Work instruction
Look over the material for the string "When". Copy every line where it turns up.

'''

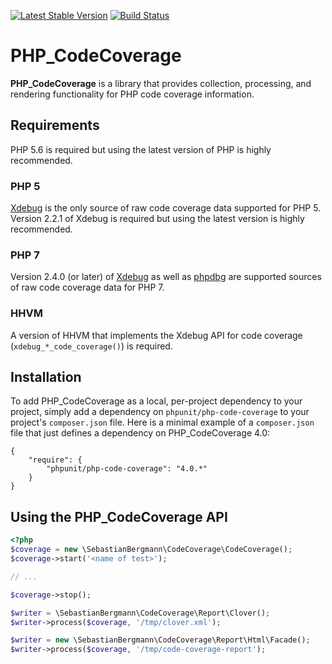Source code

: [![Latest Stable Version](https://poser.pugx.org/phpunit/php-code-coverage/v/stable.png)](https://packagist.org/packages/phpunit/php-code-coverage)
[![Build Status](https://travis-ci.org/sebastianbergmann/php-code-coverage.svg?branch=master)](https://travis-ci.org/sebastianbergmann/php-code-coverage)

# PHP_CodeCoverage

**PHP_CodeCoverage** is a library that provides collection, processing, and rendering functionality for PHP code coverage information.

## Requirements

PHP 5.6 is required but using the latest version of PHP is highly recommended.

### PHP 5

[Xdebug](http://xdebug.org/) is the only source of raw code coverage data supported for PHP 5. Version 2.2.1 of Xdebug is required but using the latest version is highly recommended.

### PHP 7

Version 2.4.0 (or later) of [Xdebug](http://xdebug.org/) as well as [phpdbg](http://phpdbg.com/docs) are supported sources of raw code coverage data for PHP 7.

### HHVM

A version of HHVM that implements the Xdebug API for code coverage (`xdebug_*_code_coverage()`) is required.

## Installation

To add PHP_CodeCoverage as a local, per-project dependency to your project, simply add a dependency on `phpunit/php-code-coverage` to your project's `composer.json` file. Here is a minimal example of a `composer.json` file that just defines a dependency on PHP_CodeCoverage 4.0:

    {
        "require": {
            "phpunit/php-code-coverage": "4.0.*"
        }
    }

## Using the PHP_CodeCoverage API

```php
<?php
$coverage = new \SebastianBergmann\CodeCoverage\CodeCoverage();
$coverage->start('<name of test>');

// ...

$coverage->stop();

$writer = \SebastianBergmann\CodeCoverage\Report\Clover();
$writer->process($coverage, '/tmp/clover.xml');

$writer = new \SebastianBergmann\CodeCoverage\Report\Html\Facade();
$writer->process($coverage, '/tmp/code-coverage-report');
```

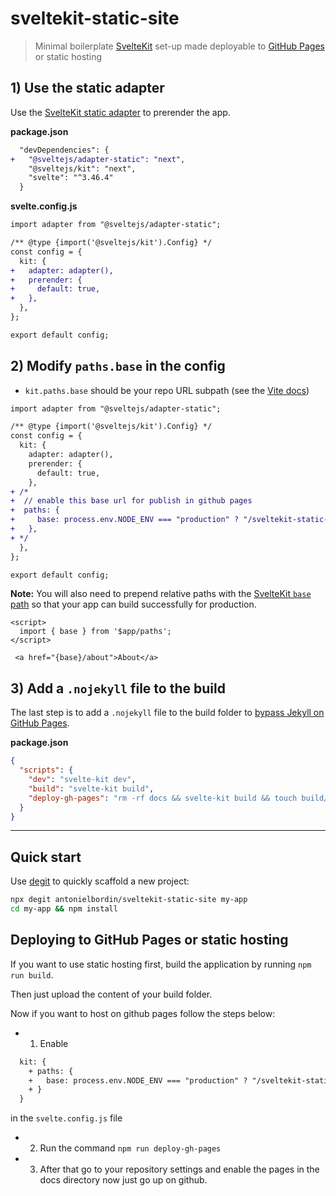 # sveltekit-static-site

> Minimal boilerplate [SvelteKit](https://kit.svelte.dev/) set-up made deployable to [GitHub Pages](https://username.github.io/sveltekit-static-site/) or static hosting


## 1) Use the static adapter

Use the [SvelteKit static adapter](https://github.com/sveltejs/kit/tree/master/packages/adapter-static) to prerender the app.

**package.json**

```diff
  "devDependencies": {
+   "@sveltejs/adapter-static": "next",
    "@sveltejs/kit": "next",
    "svelte": "^3.46.4"
  }
```

**svelte.config.js**

```diff
import adapter from "@sveltejs/adapter-static";

/** @type {import('@sveltejs/kit').Config} */
const config = {
  kit: {
+   adapter: adapter(),
+   prerender: {
+     default: true,
+   },
  },
};

export default config;

```

## 2) Modify `paths.base` in the config

- `kit.paths.base` should be your repo URL subpath (see the [Vite docs](https://vitejs.dev/guide/static-deploy.html#github-pages))

```diff
import adapter from "@sveltejs/adapter-static";

/** @type {import('@sveltejs/kit').Config} */
const config = {
  kit: {
    adapter: adapter(),
    prerender: {
      default: true,
    },
+ /*  
+  // enable this base url for publish in github pages  
+  paths: {
+     base: process.env.NODE_ENV === "production" ? "/sveltekit-static-site" : "",
+   },
+ */
  },
};

export default config;

```

**Note:** You will also need to prepend relative paths with the [SvelteKit `base` path](https://kit.svelte.dev/docs/modules#$app-paths) so that your app can build successfully for production.

```svelte
<script>
  import { base } from '$app/paths';
</script>

 <a href="{base}/about">About</a>
```

## 3) Add a `.nojekyll` file to the build

The last step is to add a `.nojekyll` file to the build folder to [bypass Jekyll on GitHub Pages](https://github.blog/2009-12-29-bypassing-jekyll-on-github-pages/).

**package.json**

```json
{
  "scripts": {
    "dev": "svelte-kit dev",
    "build": "svelte-kit build",
    "deploy-gh-pages": "rm -rf docs && svelte-kit build && touch build/.nojekyll && cp -r build docs"
  }
}
```

---

## Quick start

Use [degit](https://github.com/Rich-Harris/degit) to quickly scaffold a new project:

```sh
npx degit antonielbordin/sveltekit-static-site my-app
cd my-app && npm install
```

## Deploying to GitHub Pages or static hosting

If you want to use static hosting first, 
build the application by running `npm run build`.

Then just upload the content of your build folder.

Now if you want to host on github pages follow the steps below:

- 1) Enable 

```diff
  kit: {
    + paths: {
    +   base: process.env.NODE_ENV === "production" ? "/sveltekit-static-site" : "",
    + }
  }
```

in the `svelte.config.js` file

- 2) Run the command `npm run deploy-gh-pages`

- 3) After that go to your repository settings and enable the pages in the docs directory now just go up on github.

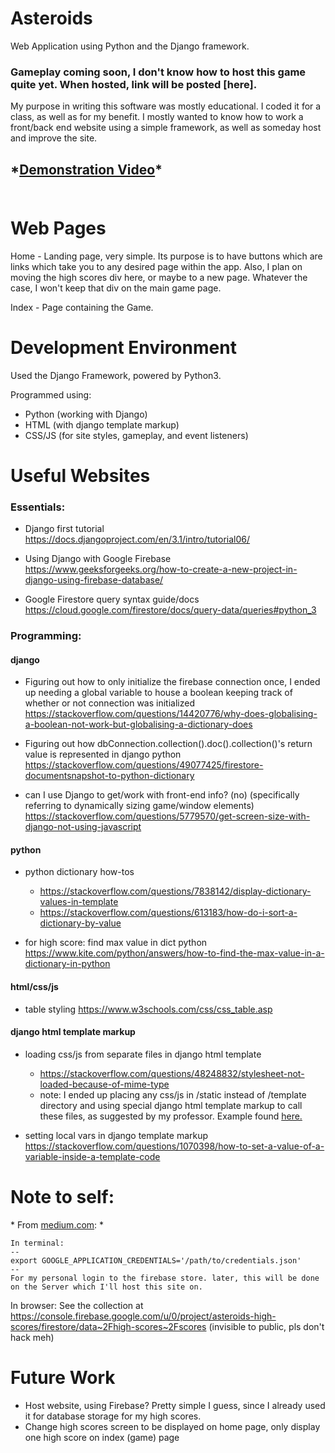 # Asteroids

Web Application using Python and the Django framework.

### Gameplay coming soon, I don't know how to host this game quite yet. When hosted, link will be posted [here].

My purpose in writing this software was mostly educational. I coded it for a class, as well as for my benefit. I mostly wanted to know how to work a front/back end website using a simple framework, as well as someday host and improve the site.

## \*[Demonstration Video](https://youtu.be/QeRJqTNZHQI)\* <br><br>

# Web Pages

Home - Landing page, very simple. Its purpose is to have buttons which are links which take you to any desired page within the app. Also, I plan on moving the high scores div here, or maybe to a new page. Whatever the case, I won't keep that div on the main game page.

Index - Page containing the Game.

# Development Environment

Used the Django Framework, powered by Python3.

Programmed using:
- Python (working with Django)
- HTML (with django template markup)
- CSS/JS (for site styles, gameplay, and event listeners)

# Useful Websites

### **Essentials:**
- Django first tutorial https://docs.djangoproject.com/en/3.1/intro/tutorial06/

- Using Django with Google Firebase
https://www.geeksforgeeks.org/how-to-create-a-new-project-in-django-using-firebase-database/

- Google Firestore query syntax guide/docs
https://cloud.google.com/firestore/docs/query-data/queries#python_3

### **Programming:**
#### **django**
- Figuring out how to only initialize the firebase connection once, I ended up needing a global variable to house a boolean keeping track of whether or not connection was initialized https://stackoverflow.com/questions/14420776/why-does-globalising-a-boolean-not-work-but-globalising-a-dictionary-does

- Figuring out how dbConnection.collection().doc().collection()'s return value is represented in django python https://stackoverflow.com/questions/49077425/firestore-documentsnapshot-to-python-dictionary

- can I use Django to get/work with front-end info? (no) (specifically referring to dynamically sizing game/window elements) https://stackoverflow.com/questions/5779570/get-screen-size-with-django-not-using-javascript


#### **python**
- python dictionary how-tos
    - https://stackoverflow.com/questions/7838142/display-dictionary-values-in-template
    - https://stackoverflow.com/questions/613183/how-do-i-sort-a-dictionary-by-value

- for high score: find max value in dict python https://www.kite.com/python/answers/how-to-find-the-max-value-in-a-dictionary-in-python 

#### **html/css/js**

- table styling https://www.w3schools.com/css/css_table.asp

#### **django html template markup**
- loading css/js from separate files in django html template 
    - https://stackoverflow.com/questions/48248832/stylesheet-not-loaded-because-of-mime-type
    - note: I ended up placing any css/js in /static instead of /template directory and using special django html template markup to call these files, as suggested by my professor. Example found [here.](https://docs.djangoproject.com/en/3.1/howto/static-files/)

- setting local vars in django template markup https://stackoverflow.com/questions/1070398/how-to-set-a-value-of-a-variable-inside-a-template-code

# Note to self:

\* From [medium.com](): \*

```
In terminal:
-- 
export GOOGLE_APPLICATION_CREDENTIALS='/path/to/credentials.json'
--
For my personal login to the firebase store. later, this will be done on the Server which I'll host this site on.
```

In browser: See the collection at https://console.firebase.google.com/u/0/project/asteroids-high-scores/firestore/data~2Fhigh-scores~2Fscores (invisible to public, pls don't hack meh)

# Future Work

* Host website, using Firebase? Pretty simple I guess, since I already used it for database storage for my high scores.
* Change high scores screen to be displayed on home page, only display one high score on index (game) page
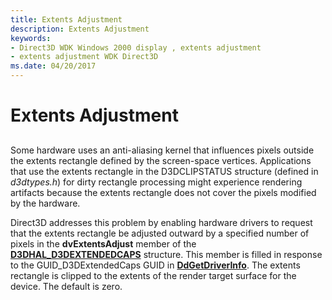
 ```yaml
---
title: Extents Adjustment
description: Extents Adjustment
keywords:
- Direct3D WDK Windows 2000 display , extents adjustment
- extents adjustment WDK Direct3D
ms.date: 04/20/2017
---
```


# Extents Adjustment


## <span id="ddk_extents_adjustment_gg"></span><span id="DDK_EXTENTS_ADJUSTMENT_GG"></span>


Some hardware uses an anti-aliasing kernel that influences pixels outside the extents rectangle defined by the screen-space vertices. Applications that use the extents rectangle in the D3DCLIPSTATUS structure (defined in *d3dtypes.h*) for dirty rectangle processing might experience rendering artifacts because the extents rectangle does not cover the pixels modified by the hardware.

Direct3D addresses this problem by enabling hardware drivers to request that the extents rectangle be adjusted outward by a specified number of pixels in the **dvExtentsAdjust** member of the [**D3DHAL\_D3DEXTENDEDCAPS**](/windows-hardware/drivers/ddi/d3dhal/ns-d3dhal-_d3dhal_d3dextendedcaps) structure. This member is filled in response to the GUID\_D3DExtendedCaps GUID in [**DdGetDriverInfo**](/windows/win32/api/ddrawint/nc-ddrawint-pdd_getdriverinfo). The extents rectangle is clipped to the extents of the render target surface for the device. The default is zero.

 


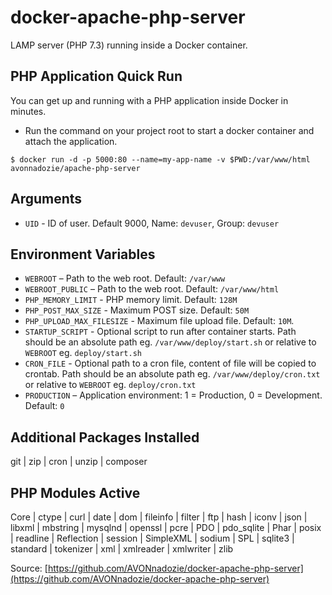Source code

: # docker-apache-php-server
LAMP server (PHP 7.3) running inside a Docker container.

## PHP Application Quick Run

You can get up and running with a PHP application inside Docker in minutes.

- Run the command on your project root to start a docker container and attach the application. 
```
$ docker run -d -p 5000:80 --name=my-app-name -v $PWD:/var/www/html avonnadozie/apache-php-server
```

## Arguments

- `UID` - ID of user. Default 9000, Name: `devuser`, Group: `devuser`

## Environment Variables

- `WEBROOT` – Path to the web root. Default: `/var/www`
- `WEBROOT_PUBLIC` – Path to the web root. Default: `/var/www/html`
- `PHP_MEMORY_LIMIT` - PHP memory limit. Default: `128M`
- `PHP_POST_MAX_SIZE` - Maximum POST size. Default: `50M`
- `PHP_UPLOAD_MAX_FILESIZE` - Maximum file upload file. Default: `10M`.
- `STARTUP_SCRIPT` - Optional script to run after container starts. Path should be an absolute path eg. `/var/www/deploy/start.sh` or relative to `WEBROOT` eg. `deploy/start.sh`
- `CRON_FILE` - Optional path to a cron file, content of file will be copied to crontab. Path should be an absolute path eg. `/var/www/deploy/cron.txt` or relative to `WEBROOT` eg. `deploy/cron.txt`
- `PRODUCTION` – Application environment: 1 = Production, 0 = Development. Default: `0`

## Additional Packages Installed
git |
zip |
cron |
unzip |
composer 

## PHP Modules Active
Core |
ctype |
curl |
date |
dom |
fileinfo |
filter |
ftp |
hash |
iconv |
json |
libxml |
mbstring |
mysqlnd |
openssl |
pcre |
PDO |
pdo_sqlite |
Phar |
posix |
readline |
Reflection |
session |
SimpleXML |
sodium |
SPL |
sqlite3 |
standard |
tokenizer |
xml |
xmlreader |
xmlwriter |
zlib 

Source: [https://github.com/AVONnadozie/docker-apache-php-server](https://github.com/AVONnadozie/docker-apache-php-server)
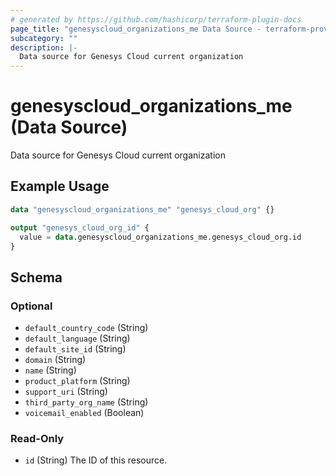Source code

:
 ```yaml
---
# generated by https://github.com/hashicorp/terraform-plugin-docs
page_title: "genesyscloud_organizations_me Data Source - terraform-provider-genesyscloud"
subcategory: ""
description: |-
  Data source for Genesys Cloud current organization
---
```


# genesyscloud_organizations_me (Data Source)

Data source for Genesys Cloud current organization

## Example Usage

```terraform
data "genesyscloud_organizations_me" "genesys_cloud_org" {}

output "genesys_cloud_org_id" {
  value = data.genesyscloud_organizations_me.genesys_cloud_org.id
}
```

<!-- schema generated by tfplugindocs -->
## Schema

### Optional

- `default_country_code` (String)
- `default_language` (String)
- `default_site_id` (String)
- `domain` (String)
- `name` (String)
- `product_platform` (String)
- `support_uri` (String)
- `third_party_org_name` (String)
- `voicemail_enabled` (Boolean)

### Read-Only

- `id` (String) The ID of this resource.
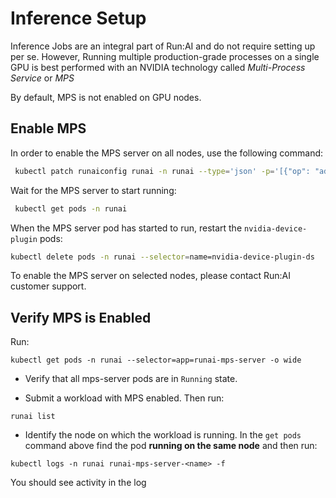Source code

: # Inference Setup

Inference Jobs are an integral part of Run:AI and do not require setting up per se. However, Running multiple production-grade processes on a single GPU is best performed with an NVIDIA technology called _Multi-Process Service_ or _MPS_

By default, MPS is not enabled on GPU nodes.

## Enable MPS 

In order to enable the MPS server on all nodes, use the following command:

``` bash
 kubectl patch runaiconfig runai -n runai --type='json' -p='[{"op": "add", "path": "/spec/mps-server", "value": {"enabled": true }}]'
```

Wait for the MPS server to start running:

``` bash
 kubectl get pods -n runai
```

When the MPS server pod has started to run, restart the `nvidia-device-plugin` pods:

``` bash
kubectl delete pods -n runai --selector=name=nvidia-device-plugin-ds
```

To enable the MPS server on selected nodes, please contact Run:AI customer support.

## Verify MPS is Enabled

Run:

```
kubectl get pods -n runai --selector=app=runai-mps-server -o wide
```

* Verify that all mps-server pods are in `Running` state. 

* Submit a workload with MPS enabled. Then run:

```
runai list
```

* Identify the node on which the workload is running. In the `get pods` command above find the pod __running on the same node__ and then run: 

```
kubectl logs -n runai runai-mps-server-<name> -f
```

You should see activity in the log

'''

Output for this exercise
### Gameplay coming soon, I don't know how to host this game quite yet. When hosted, link will be posted [here].
When the MPS server pod has started to run, restart the `nvidia-device-plugin` pods:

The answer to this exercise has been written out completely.